1. Principes d’action

On ne peut se faire une idée précise de ce qu’est réellement le fascisme sans rechercher les caractéristiques communes aux différents mouvements qu’il a animés. Cette analyse permet de constater la répétition des mêmes phénomènes à divers niveaux: conception, politique générale, organisation, éthique.

La pensée politique

Les doctrines fascistes se définissent par le rejet des principes du libéralisme traditionnel, par la condamnation des institutions et des usages de la démocratie parlementaire et par la remise en cause des valeurs de l’individualisme tel que l’avait codifié, autour de la notion de droits naturels, la pensée philosophique du XVIIIe siècle. Le fascisme apparaît ainsi comme un refus systématique de l’ordre politique, économique et social qui s’était progressivement instauré, au cours du XIXe siècle, dans la plupart des sociétés occidentales et dont le parlementarisme, le multipartisme, la garantie des droits et des libertés individuelles, la pratique du «laisser faire, laisser passer» constituaient les caractères essentiels. Refusant avec la même violence les principes du socialisme d’inspiration marxiste, le système de pensée fasciste s’organise positivement autour de l’affirmation de certains thèmes: exaltation, et souvent sacralisation de la valeur nationale considérée comme la valeur suprême dans l’ordre politique (il s’agit à la fois de renforcer à l’intérieur l’unité et la cohésion de la nation et de développer à l’extérieur sa grandeur et sa puissance); volonté d’instaurer un État fort, faisant prévaloir son autorité sur les droits et sur les libertés des personnes; affirmation de la nécessité d’un nouvel ordre social intégrant plus étroitement l’individu à la collectivité et mettant notamment fin aux «aliénations» de la condition prolétarienne (c’est dans ce sens que les divers mouvements fascistes se prétendent socialistes et proclament leur volonté d’associer l’affirmation de ce socialisme à celle de leur nationalisme); culte du chef, de l’homme providentiel, du sauveur, incarnation de la collectivité tout entière et ayant pour mission de guider son destin (c’est ce qu’il est convenu de désigner du terme allemand de Führerprinzip ).

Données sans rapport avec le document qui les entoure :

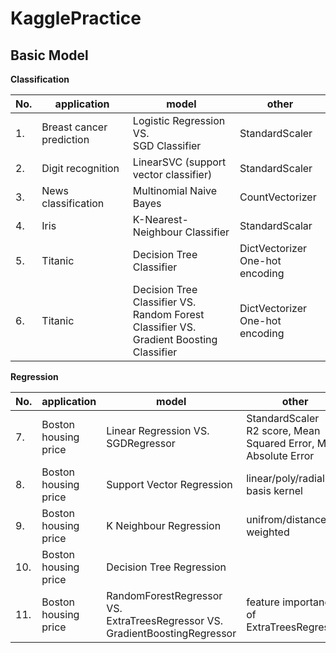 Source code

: # KagglePractice

## Basic Model

**Classification**

|No.|application|model|other|
|---|-----------|-----|-----|
|1.|Breast cancer prediction|Logistic Regression VS. <br/> SGD Classifier|StandardScaler|
|2.|Digit recognition|LinearSVC (support vector classifier)|StandardScaler|
|3.|News classification|Multinomial Naive Bayes|CountVectorizer|
|4.|Iris|K-Nearest-Neighbour Classifier|StandardScalar|
|5.|Titanic|Decision Tree Classifier|DictVectorizer <br/> One-hot encoding|
|6.|Titanic|Decision Tree Classifier VS. <br/> Random Forest Classifier VS. <br/> Gradient Boosting Classifier|DictVectorizer <br/> One-hot encoding|

**Regression**

|No.|application|model|other|
|---|-----------|-----|-----|
|7.|Boston housing price|Linear Regression VS. <br/> SGDRegressor|StandardScaler <br/> R2 score, Mean Squared Error, Mean Absolute Error|
|8.|Boston housing price|Support Vector Regression|linear/poly/radial basis kernel|
|9.|Boston housing price|K Neighbour Regression|unifrom/distance-weighted|
|10.|Boston housing price|Decision Tree Regression||
|11.|Boston housing price|RandomForestRegressor VS. <br/> ExtraTreesRegressor VS. <br/> GradientBoostingRegressor| feature importance of ExtraTreesRegressor| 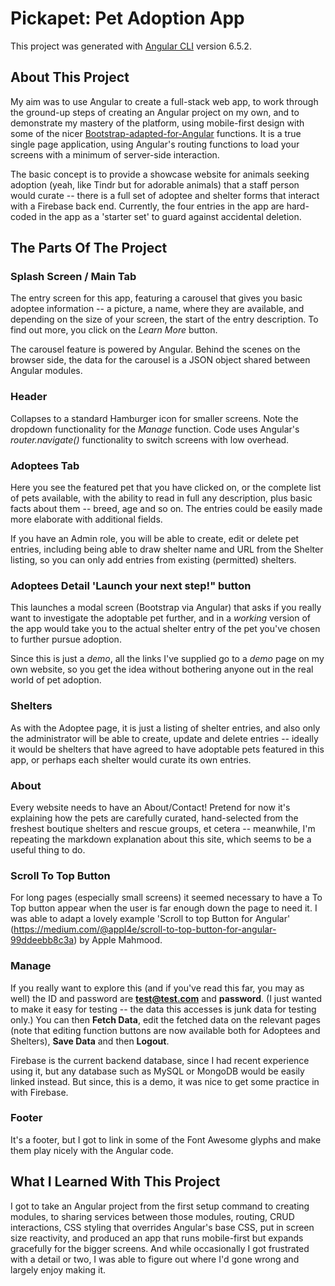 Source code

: # Pickapet: Pet Adoption App

This project was generated with [Angular CLI](https://github.com/angular/angular-cli) version 6.5.2.

## About This Project

My aim was to use Angular to create a full-stack web app, to work through the ground-up steps of creating an Angular project on my own, and to demonstrate my mastery of the platform, using mobile-first design with some of the nicer [Bootstrap-adapted-for-Angular](https://ng-bootstrap.github.io/#/home) functions.  It is a true single page application, using Angular's routing functions to load your screens with a minimum of server-side interaction.

The basic concept is to provide a showcase website for animals seeking adoption (yeah, like Tindr but for adorable animals) that a staff person would curate -- there is a full set of adoptee and shelter forms that interact with a Firebase back end.  Currently, the four entries in the app are hard-coded in the app as a 'starter set' to guard against accidental deletion.

## The Parts Of The Project

### Splash Screen / Main Tab

The entry screen for this app, featuring a carousel that gives you basic adoptee information -- a picture, a name, where they are available, and depending on the size of your screen, the start of the entry description.  To find out more, you click on the *Learn More* button.

The carousel feature is powered by Angular.  Behind the scenes on the browser side, the data for the carousel is a JSON object shared between Angular modules.

### Header

Collapses to a standard Hamburger icon for smaller screens.  Note the dropdown functionality for the *Manage* function.  Code uses Angular's *router.navigate()* functionality to switch screens with low overhead.

### Adoptees Tab

Here you see the featured pet that you have clicked on, or the complete list of pets available, with the ability to read in full any description, plus basic facts about them -- breed, age and so on.  The entries could be easily made more elaborate with additional fields.

If you have an Admin role, you will be able to create, edit or delete pet entries, including being able to draw shelter name and URL from the Shelter listing, so you can only add entries from existing (permitted) shelters.

### Adoptees Detail 'Launch your next step!" button

This launches a modal screen (Bootstrap via Angular) that asks if you really want to investigate the adoptable pet further, and in a *working* version of the app would take you to the actual shelter entry of the pet you've chosen to further pursue adoption.

Since this is just a *demo*, all the links I've supplied go to a *demo* page on my own website, so you get the idea without bothering anyone out in the real world of pet adoption.

### Shelters

As with the Adoptee page, it is just a listing of shelter entries, and also only the administrator will be able to create, update and delete entries -- ideally it would be shelters that have agreed to have adoptable pets featured in this app, or perhaps each shelter would curate its own entries.


### About

Every website needs to have an About/Contact!  Pretend for now it's explaining how the pets are carefully curated, hand-selected from the freshest boutique shelters and rescue groups, et cetera -- meanwhile, I'm repeating the markdown explanation about this site, which seems to be a useful thing to do.

### Scroll To Top Button

For long pages (especially small screens) it seemed necessary to have a To Top button appear when the user is far enough down the page to need it.  I was able to adapt a lovely example 'Scroll to top Button for Angular' (https://medium.com/@appl4e/scroll-to-top-button-for-angular-99ddeebb8c3a) by Apple Mahmood.

### Manage

If you really want to explore this (and if you've read this far, you may as well) the ID and password are **test@test.com** and **password**.  (I just wanted to make it easy for testing -- the data this accesses is junk data for testing only.)  You can then **Fetch Data**, edit the fetched data on the relevant pages (note that editing function buttons are now available both for Adoptees and Shelters), **Save Data** and then **Logout**.

Firebase is the current backend database, since I had recent experience using it, but any database such as MySQL or MongoDB would be easily linked instead.  But since, this is a demo, it was nice to get some practice in with Firebase.

### Footer

It's a footer, but I got to link in some of the Font Awesome glyphs and make them play nicely with the Angular code.

## What I Learned With This Project

I got to take an Angular project from the first setup command to creating modules, to sharing services between those modules, routing, CRUD interactions, CSS styling that overrides Angular's base CSS, put in screen size reactivity, and produced an app that runs mobile-first but expands gracefully for the bigger screens.  And while occasionally I got frustrated with a detail or two, I was able to figure out where I'd gone wrong and largely enjoy making it.

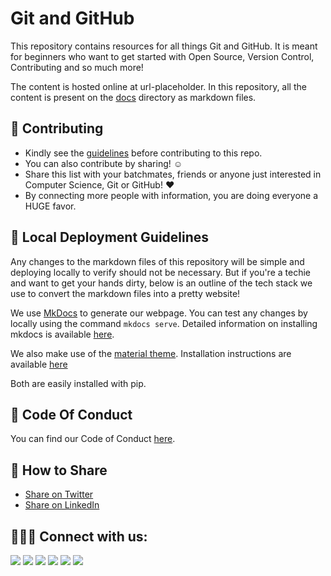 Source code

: # Git and GitHub

This repository contains resources for all things Git and GitHub. It is meant for beginners who want to get started with Open Source, Version Control, Contributing and so much more!

The content is hosted online at url-placeholder. In this repository, all the content is present on the [docs](docs/) directory as markdown files.


## 📝 Contributing

* Kindly see the [guidelines](CONTRIBUTING.md) before contributing to this repo.
* You can also contribute by sharing! :relaxed:
* Share this list with your batchmates, friends or anyone just interested in Computer Science, Git or GitHub! :hearts:
* By connecting more people with information, you are doing everyone a HUGE favor.

## 🚀 Local Deployment Guidelines

Any changes to the markdown files of this repository will be simple and deploying locally to verify should not be necessary. But if you're a techie and want to get your hands dirty, below is an outline of the tech stack we use to convert the markdown files into a pretty website!

We use [MkDocs](https://www.mkdocs.org/) to generate our webpage. You can test any changes by locally using the command `mkdocs serve`. Detailed information on installing mkdocs is available [here](https://www.mkdocs.org/getting-started/).

We also make use of the [material theme](https://squidfunk.github.io/mkdocs-material/). Installation instructions are available [here](https://squidfunk.github.io/mkdocs-material/getting-started/)

Both are easily installed with pip. 

## 🔐 Code Of Conduct 

You can find our Code of Conduct [here](https://github.com/acmbpdc/.github/blob/main/CODE_OF_CONDUCT.md).

## 🤝 How to Share

+ [Share on Twitter](http://twitter.com/intent/tweet?text=https://github.com/acmbpdc)
+ [Share on LinkedIn](http://www.linkedin.com/shareArticle?mini=true&url=https://github.com/acmbpdc&summary=&source=)

## 🧑‍🤝‍🧑 Connect with us:

<a href="https://github.com/acmbpdc"><img src="https://img.shields.io/badge/ACMBPDC-171515?style=for-the-badge&logo=github&logoColor=white"></a> <a href="https://acmbpdc.org"><img src="https://img.shields.io/badge/ACMBPDC-0092CF?style=for-the-badge&logo=acm&logoColor=white"></a> <a href="https://instagram.com/acmbpdc"><img src="https://img.shields.io/badge/ACMBPDC-E4405F?style=for-the-badge&logo=instagram&logoColor=white"></a> <a href="https://discord.gg/DYQdxquYwP"><img src="https://img.shields.io/badge/ACMBPDC-5865F2?style=for-the-badge&logo=discord&logoColor=white"></a> <a href="https://facebook.com/acmbpdc"><img src="https://img.shields.io/badge/ACMBPDC-1877F2?style=for-the-badge&logo=facebook&logoColor=white"></a> <a href="https://twitter.com/acmbpdc"><img src="https://img.shields.io/badge/ACMBPDC-1DA1F2?style=for-the-badge&logo=twitter&logoColor=white"></a> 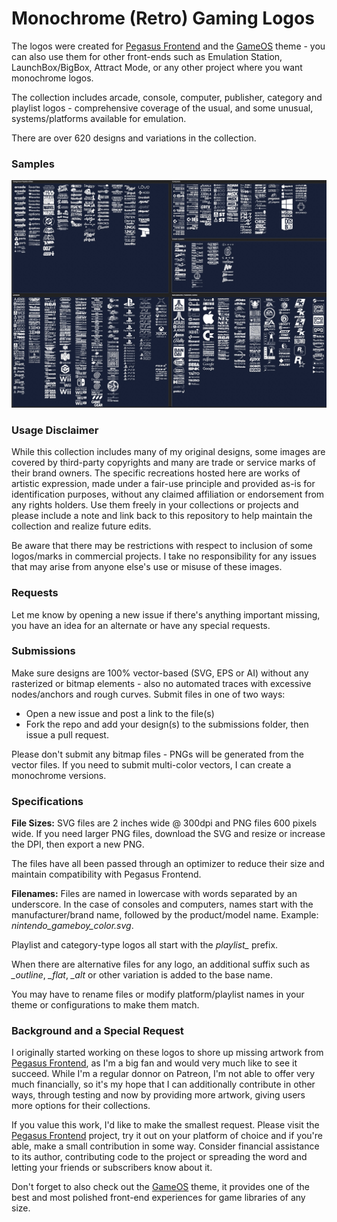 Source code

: # Monochrome (Retro) Gaming Logos

The logos were created for [Pegasus Frontend](https://pegasus-frontend.org/) and the [GameOS](https://github.com/PlayingKarrde/gameOS) theme - you can also use them for other  front-ends such as Emulation Station, LaunchBox/BigBox, Attract Mode, or any other project where you want monochrome logos.

The collection includes arcade, console, computer, publisher, category and playlist logos - comprehensive coverage of the usual, and some unusual, systems/platforms available for emulation.

There are over 620 designs and variations in the collection.

### Samples

![sample of logos](https://github.com/HVR88/Monochrome-Gaming-Logos/blob/main/logo_samples.jpg)

### Usage Disclaimer

While this collection includes many of my original designs, some images are covered by third-party copyrights and many are trade or service marks of their brand owners. The specific recreations hosted here are works of artistic expression, made under a fair-use principle and provided as-is for identification purposes, without any claimed affiliation or endorsement from any rights holders. Use them freely in your collections or projects and please include a note and link back to this repository to help maintain the collection and realize future edits.

Be aware that there may be restrictions with respect to inclusion of some logos/marks in commercial projects. I take no responsibility for any issues that may arise from anyone else's use or misuse of these images. 

### Requests

Let me know by opening a new issue if there's anything important missing, you have an idea for an alternate or have any special requests.

### Submissions

Make sure designs are 100% vector-based (SVG, EPS or AI) without any rasterized or bitmap elements - also no automated traces with excessive nodes/anchors and rough curves. Submit files in one of two ways:
- Open a new issue and post a link to the file(s)
- Fork the repo and add your design(s) to the submissions folder, then issue a pull request.

Please don't submit any bitmap files - PNGs will be generated from the vector files. If you need to submit multi-color vectors, I can create a monochrome versions.

### Specifications

**File Sizes:** SVG files are 2 inches wide @ 300dpi and PNG files 600 pixels wide. If you need larger PNG files, download the SVG and resize or increase the DPI, then export a new PNG.

The files have all been passed through an optimizer to reduce their size and maintain compatibility with Pegasus Frontend.

**Filenames:** Files are named in lowercase with words separated by an underscore. In the case of consoles and computers, names start with the manufacturer/brand name, followed by the product/model name. Example: *nintendo_gameboy_color.svg*. 

Playlist and category-type logos all start with the *playlist_* prefix.

When there are alternative files for any logo, an additional suffix such as *_outline*, *_flat*, *_alt* or other variation is added to the base name.

You may have to rename files or modify platform/playlist names in your theme or configurations to make them match.

### Background and a Special Request

I originally started working on these logos to shore up missing artwork from [Pegasus Frontend](https://pegasus-frontend.org/), as I'm a big fan and would very much like to see it succeed. While I'm a regular donnor on Patreon, I'm not able to offer very much financially, so it's my hope that I can additionally contribute in other ways, through testing and now by providing more artwork, giving users more options for their collections.

If you value this work, I'd like to make the smallest request. Please visit the [Pegasus Frontend](https://pegasus-frontend.org/) project, try it out on your platform of choice and if you're able, make a small contribution in some way. Consider financial assistance to its author, contributing code to the project or spreading the word and letting your friends or subscribers know about it. 

Don't forget to also check out the [GameOS](https://github.com/PlayingKarrde/gameOS) theme, it provides one of the best and most polished front-end experiences for game libraries of any size.
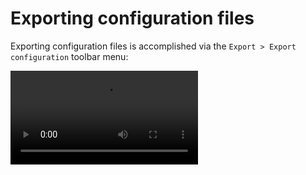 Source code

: # Exporting configuration files

Exporting configuration files is accomplished via the `Export > Export configuration` toolbar menu:

<video controls class="video-js" data-setup='{fill: true}'>
 <source src="assets/exporting_conf.mp4" type="video/mp4"/>
</video>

Les structures d’organisation

Les mouvements fascistes présentent des caractères originaux, nettement différenciés par rapport aux partis politiques traditionnels liés au fonctionnement normal des régimes de démocratie parlementaire.

Il s’agit de partis fortement centralisés, dotés d’une structure très hiérarchisée et où toute l’autorité, toutes les responsabilités émanent d’un chef unique. Ce sont aussi des partis militarisés, non seulement parce qu’ils sont soumis à une stricte discipline, mais bien parce qu’ils présentent tous les caractères extérieurs de l’institution militaire. L’uniforme, les symboles (drapeau, insignes), le rituel (salut, défilé) font des partis fascistes de véritables armées combattant, à l’intérieur de la société civile, au service d’une idéologie politique. Dans ces perspectives, l’usage de la violence est considéré comme un moyen normal de l’action politique.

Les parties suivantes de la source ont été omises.